Sunday 20 November 2011

Gifts


I have just come back from a visit to my local town centre; depressing and enjoyable in equal measure.  Enjoyable because it was a bright, if somewhat cold, and it felt good to be among people busy with the routine excitement of a Saturday outing.  Depressing because of the forced jollity of the seasonal decorations that far from being a reason for good cheer somehow seemed to remind you that we needed it if only to counter a general mood of economic malaise.  

And so to shopping – not for the essentials but for those other things that allegedly brighten the day – gifts.  

Conventional wisdom has it that gifts are a wonderful thing. The recipient and the giver are both blessed, or so it is often believed. And buying gifts definitely benefits the retail sector and therefore  the economy. (Though as far as the economy goes, what’s important is that people spend their money on buying things. The giving of whatever has been bought as a gift is not necessary for any economic stimulus – unless it is a battery operated thingy, in which case it is good for the battery trade.

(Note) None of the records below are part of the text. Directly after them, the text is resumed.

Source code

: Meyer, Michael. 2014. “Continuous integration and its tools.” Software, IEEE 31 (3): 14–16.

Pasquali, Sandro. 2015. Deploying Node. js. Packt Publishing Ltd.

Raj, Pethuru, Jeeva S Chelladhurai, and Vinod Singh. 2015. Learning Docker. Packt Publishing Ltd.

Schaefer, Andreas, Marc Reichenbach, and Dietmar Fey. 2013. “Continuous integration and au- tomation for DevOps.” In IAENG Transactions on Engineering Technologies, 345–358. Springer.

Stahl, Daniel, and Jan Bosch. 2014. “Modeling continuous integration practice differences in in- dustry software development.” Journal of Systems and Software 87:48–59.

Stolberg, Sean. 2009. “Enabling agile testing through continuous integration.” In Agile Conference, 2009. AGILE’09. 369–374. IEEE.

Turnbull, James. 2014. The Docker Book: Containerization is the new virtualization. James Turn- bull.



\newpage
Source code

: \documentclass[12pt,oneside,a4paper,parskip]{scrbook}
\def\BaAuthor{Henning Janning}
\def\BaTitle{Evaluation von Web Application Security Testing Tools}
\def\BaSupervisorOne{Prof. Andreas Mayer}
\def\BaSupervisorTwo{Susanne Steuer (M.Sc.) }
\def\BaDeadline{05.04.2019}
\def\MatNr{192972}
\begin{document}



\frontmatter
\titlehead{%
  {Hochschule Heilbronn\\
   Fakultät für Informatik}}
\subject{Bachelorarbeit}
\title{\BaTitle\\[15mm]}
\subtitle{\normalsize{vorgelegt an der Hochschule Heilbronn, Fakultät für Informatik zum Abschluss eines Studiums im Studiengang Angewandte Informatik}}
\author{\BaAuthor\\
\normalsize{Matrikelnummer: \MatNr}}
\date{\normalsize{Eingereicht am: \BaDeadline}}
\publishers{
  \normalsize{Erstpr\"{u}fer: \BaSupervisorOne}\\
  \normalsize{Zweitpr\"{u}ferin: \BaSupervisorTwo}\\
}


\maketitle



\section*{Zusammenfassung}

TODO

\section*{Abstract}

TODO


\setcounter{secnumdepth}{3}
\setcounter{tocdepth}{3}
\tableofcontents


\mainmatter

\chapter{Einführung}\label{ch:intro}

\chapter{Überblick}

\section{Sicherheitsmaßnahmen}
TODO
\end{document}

But conventional wisdom is subject to the corrosive effect of convention.  Routine and custom gives rise to perfunctory duty rather than joyous spontaneity in much the same way that familiarity breeds contempt.  Expectation of a gift leaves the recipient vindicated rather than fulfilled if the gift materialises at all and disappointed if it does not.  A sense of obligation to give converts what might have been a voluntary and joyous act into a reluctantly discharged duty.

In A Thousand Splendid Suns Khalid Hosseini describes the gifts that Jalil makes to his illegitimate daughter as ‘half-hearted tokens of penance, insincere, corrupt gestures meant more for his own appeasement than hers..’; ouch!

With marriages, anniversaries, birthdays, Divali, and now Christmas, not to mention special days like father’s day, mothers day and the soon –to-come new year’s day presenting not-to-be-missed opportunities for giving and receiving , the potential for trouble is immense. The appropriate gift must be chosen, bought, packaged and presented with the right element  of generosity. The recipient has to show the right degree of surprised pleasure taking great care to hide any disappointment at the choice of gift. 

Altogether too many opportunities for getting things wrong with serious consequences for 
social and family relationships.

A few of us discussed this over dinner one day and came up with a set of Rules of Gifts (based loosely on Isaac Asimov’s rules of robotics). I propose that universal acceptance of these rules  will promote harmony, reduce conflict and enhance relationships.
Rule 1. The potential Giver has the right but not the obligation to make a gift.
Rule 2. Once a Gift has been given, the Recipient has sole rights over its fate.
Rule 3. The Receiver has a duty to accept the gift in the spirit in which it is given but has no further obligation to the Giver.
Rule 4. All other parties are irrelevant to the transfer of the gift from the giver to the receiver.

And that is my gift to the thorny problem of gift-giving.